# [What needs to be done]
Scan the entries and copy each line where the word "Vishwajeet" is present.

━━━ Data provided ━━━

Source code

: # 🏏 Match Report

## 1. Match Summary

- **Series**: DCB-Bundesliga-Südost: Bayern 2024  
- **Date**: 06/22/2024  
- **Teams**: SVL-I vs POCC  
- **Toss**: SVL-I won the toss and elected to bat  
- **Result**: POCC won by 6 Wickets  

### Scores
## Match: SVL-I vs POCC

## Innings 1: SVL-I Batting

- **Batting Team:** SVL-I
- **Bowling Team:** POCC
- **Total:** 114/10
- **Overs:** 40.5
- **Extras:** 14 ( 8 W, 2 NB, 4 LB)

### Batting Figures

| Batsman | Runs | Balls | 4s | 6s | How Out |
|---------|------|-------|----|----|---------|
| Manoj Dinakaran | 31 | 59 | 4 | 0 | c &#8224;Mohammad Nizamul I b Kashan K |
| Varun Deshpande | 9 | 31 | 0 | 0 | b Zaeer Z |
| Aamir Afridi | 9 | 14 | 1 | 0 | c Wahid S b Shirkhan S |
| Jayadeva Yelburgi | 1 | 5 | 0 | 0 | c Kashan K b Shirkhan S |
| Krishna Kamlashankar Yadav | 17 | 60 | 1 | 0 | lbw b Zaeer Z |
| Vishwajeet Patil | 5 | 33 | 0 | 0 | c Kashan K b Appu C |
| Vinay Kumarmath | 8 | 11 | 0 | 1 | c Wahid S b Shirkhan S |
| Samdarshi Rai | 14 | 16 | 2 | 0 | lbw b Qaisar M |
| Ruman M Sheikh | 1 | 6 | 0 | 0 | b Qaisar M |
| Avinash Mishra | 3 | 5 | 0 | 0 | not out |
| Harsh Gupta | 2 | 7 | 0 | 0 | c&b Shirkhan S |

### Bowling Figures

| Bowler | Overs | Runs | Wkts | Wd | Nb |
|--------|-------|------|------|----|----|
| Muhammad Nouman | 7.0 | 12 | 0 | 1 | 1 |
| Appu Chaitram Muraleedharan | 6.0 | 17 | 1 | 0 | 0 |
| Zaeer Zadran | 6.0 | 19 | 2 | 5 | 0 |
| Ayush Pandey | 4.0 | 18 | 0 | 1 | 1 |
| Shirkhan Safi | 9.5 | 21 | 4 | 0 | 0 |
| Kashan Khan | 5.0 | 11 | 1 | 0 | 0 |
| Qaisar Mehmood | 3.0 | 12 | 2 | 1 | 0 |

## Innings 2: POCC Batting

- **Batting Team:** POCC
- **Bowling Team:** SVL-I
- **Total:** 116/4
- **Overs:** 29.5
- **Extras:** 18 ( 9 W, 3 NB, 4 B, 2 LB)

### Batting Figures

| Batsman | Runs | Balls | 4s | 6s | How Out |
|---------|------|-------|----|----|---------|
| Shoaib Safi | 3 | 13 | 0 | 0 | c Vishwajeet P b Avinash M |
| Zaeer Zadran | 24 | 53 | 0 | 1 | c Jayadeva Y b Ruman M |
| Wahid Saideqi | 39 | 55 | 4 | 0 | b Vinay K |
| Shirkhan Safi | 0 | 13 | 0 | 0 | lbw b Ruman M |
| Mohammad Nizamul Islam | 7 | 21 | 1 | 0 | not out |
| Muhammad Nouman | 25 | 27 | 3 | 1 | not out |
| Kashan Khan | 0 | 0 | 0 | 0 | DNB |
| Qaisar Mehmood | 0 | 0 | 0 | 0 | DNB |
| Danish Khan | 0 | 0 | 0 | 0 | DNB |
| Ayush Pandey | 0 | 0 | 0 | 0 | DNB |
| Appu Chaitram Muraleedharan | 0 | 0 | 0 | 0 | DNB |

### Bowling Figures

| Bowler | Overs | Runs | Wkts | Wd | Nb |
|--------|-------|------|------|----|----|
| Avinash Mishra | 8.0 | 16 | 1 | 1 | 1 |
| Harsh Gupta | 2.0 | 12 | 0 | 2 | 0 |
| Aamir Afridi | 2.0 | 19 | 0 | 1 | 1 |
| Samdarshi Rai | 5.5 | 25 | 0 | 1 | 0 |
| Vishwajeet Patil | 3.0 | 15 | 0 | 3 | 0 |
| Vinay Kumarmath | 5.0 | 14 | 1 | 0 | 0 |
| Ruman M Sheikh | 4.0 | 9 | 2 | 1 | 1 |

━━━
━━━ Data provided ━━━

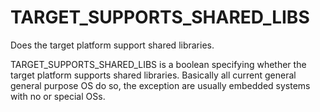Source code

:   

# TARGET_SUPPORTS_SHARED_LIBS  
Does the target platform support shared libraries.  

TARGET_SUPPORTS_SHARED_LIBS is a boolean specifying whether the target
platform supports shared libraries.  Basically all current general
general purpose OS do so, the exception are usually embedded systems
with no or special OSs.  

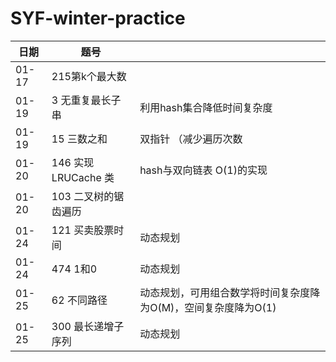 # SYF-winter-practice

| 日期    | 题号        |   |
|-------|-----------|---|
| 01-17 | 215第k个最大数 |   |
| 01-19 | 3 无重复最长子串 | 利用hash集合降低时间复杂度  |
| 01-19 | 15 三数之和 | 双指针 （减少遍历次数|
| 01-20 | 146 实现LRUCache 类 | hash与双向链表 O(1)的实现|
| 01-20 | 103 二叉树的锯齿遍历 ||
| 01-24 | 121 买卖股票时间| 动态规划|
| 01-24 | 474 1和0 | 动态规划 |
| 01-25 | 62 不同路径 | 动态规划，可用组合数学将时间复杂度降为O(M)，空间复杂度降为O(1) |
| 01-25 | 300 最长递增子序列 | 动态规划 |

━━━

# [Answer for this exercise]
| Vishwajeet Patil | 5 | 33 | 0 | 0 | c Kashan K b Appu C |
| Shoaib Safi | 3 | 13 | 0 | 0 | c Vishwajeet P b Avinash M |
| Vishwajeet Patil | 3.0 | 15 | 0 | 3 | 0 |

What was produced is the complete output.